[Saved data entries]
#####
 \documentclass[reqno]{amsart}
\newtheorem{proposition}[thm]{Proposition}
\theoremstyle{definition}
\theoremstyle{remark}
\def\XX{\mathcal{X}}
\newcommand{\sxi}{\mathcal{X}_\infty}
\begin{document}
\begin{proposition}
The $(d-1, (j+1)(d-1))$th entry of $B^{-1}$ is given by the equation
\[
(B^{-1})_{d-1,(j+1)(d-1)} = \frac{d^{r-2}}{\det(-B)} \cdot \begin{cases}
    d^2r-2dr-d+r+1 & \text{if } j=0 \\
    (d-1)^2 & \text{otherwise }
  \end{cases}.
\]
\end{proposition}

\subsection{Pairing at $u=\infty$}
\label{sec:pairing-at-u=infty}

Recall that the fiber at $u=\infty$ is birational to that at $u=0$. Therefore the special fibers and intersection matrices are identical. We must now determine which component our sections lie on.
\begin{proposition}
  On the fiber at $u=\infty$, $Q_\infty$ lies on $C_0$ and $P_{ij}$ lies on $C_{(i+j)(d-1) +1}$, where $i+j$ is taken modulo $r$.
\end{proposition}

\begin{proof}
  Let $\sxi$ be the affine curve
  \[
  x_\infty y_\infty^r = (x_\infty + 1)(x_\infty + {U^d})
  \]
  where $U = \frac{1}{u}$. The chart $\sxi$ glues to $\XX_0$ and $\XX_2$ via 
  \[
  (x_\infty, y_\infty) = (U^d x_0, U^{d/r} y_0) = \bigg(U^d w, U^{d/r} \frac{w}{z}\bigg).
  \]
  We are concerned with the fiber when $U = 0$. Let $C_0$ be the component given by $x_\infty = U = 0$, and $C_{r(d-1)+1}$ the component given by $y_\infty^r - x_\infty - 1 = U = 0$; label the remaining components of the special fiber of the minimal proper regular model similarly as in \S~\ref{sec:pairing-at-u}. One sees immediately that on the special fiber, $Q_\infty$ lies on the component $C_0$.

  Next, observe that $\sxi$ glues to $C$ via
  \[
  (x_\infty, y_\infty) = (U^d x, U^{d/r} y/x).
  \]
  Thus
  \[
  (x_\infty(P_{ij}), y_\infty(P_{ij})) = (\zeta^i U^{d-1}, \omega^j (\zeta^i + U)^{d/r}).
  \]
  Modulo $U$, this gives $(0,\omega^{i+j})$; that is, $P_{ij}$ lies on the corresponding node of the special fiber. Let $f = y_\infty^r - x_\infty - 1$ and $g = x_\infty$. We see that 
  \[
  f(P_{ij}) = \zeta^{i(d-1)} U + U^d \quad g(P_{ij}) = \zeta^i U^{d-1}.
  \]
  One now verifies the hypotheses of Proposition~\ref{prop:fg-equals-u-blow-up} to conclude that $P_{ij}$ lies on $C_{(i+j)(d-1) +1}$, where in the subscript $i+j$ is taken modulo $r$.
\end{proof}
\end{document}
#####
→ ASSIGNMENT: Word for word, restate the entries from the first line to the line that has "and $\XX_2$ via", both included, and nothing else.

→ OUTPUT OF THE TASK:
 \documentclass[reqno]{amsart}
\newtheorem{proposition}[thm]{Proposition}
\theoremstyle{definition}
\theoremstyle{remark}
\def\XX{\mathcal{X}}
\newcommand{\sxi}{\mathcal{X}_\infty}
\begin{document}
\begin{proposition}
The $(d-1, (j+1)(d-1))$th entry of $B^{-1}$ is given by the equation
\[
(B^{-1})_{d-1,(j+1)(d-1)} = \frac{d^{r-2}}{\det(-B)} \cdot \begin{cases}
    d^2r-2dr-d+r+1 & \text{if } j=0 \\
    (d-1)^2 & \text{otherwise }
  \end{cases}.
\]
\end{proposition}

\subsection{Pairing at $u=\infty$}
\label{sec:pairing-at-u=infty}

Recall that the fiber at $u=\infty$ is birational to that at $u=0$. Therefore the special fibers and intersection matrices are identical. We must now determine which component our sections lie on.
\begin{proposition}
  On the fiber at $u=\infty$, $Q_\infty$ lies on $C_0$ and $P_{ij}$ lies on $C_{(i+j)(d-1) +1}$, where $i+j$ is taken modulo $r$.
\end{proposition}

\begin{proof}
  Let $\sxi$ be the affine curve
  \[
  x_\infty y_\infty^r = (x_\infty + 1)(x_\infty + {U^d})
  \]
  where $U = \frac{1}{u}$. The chart $\sxi$ glues to $\XX_0$ and $\XX_2$ via 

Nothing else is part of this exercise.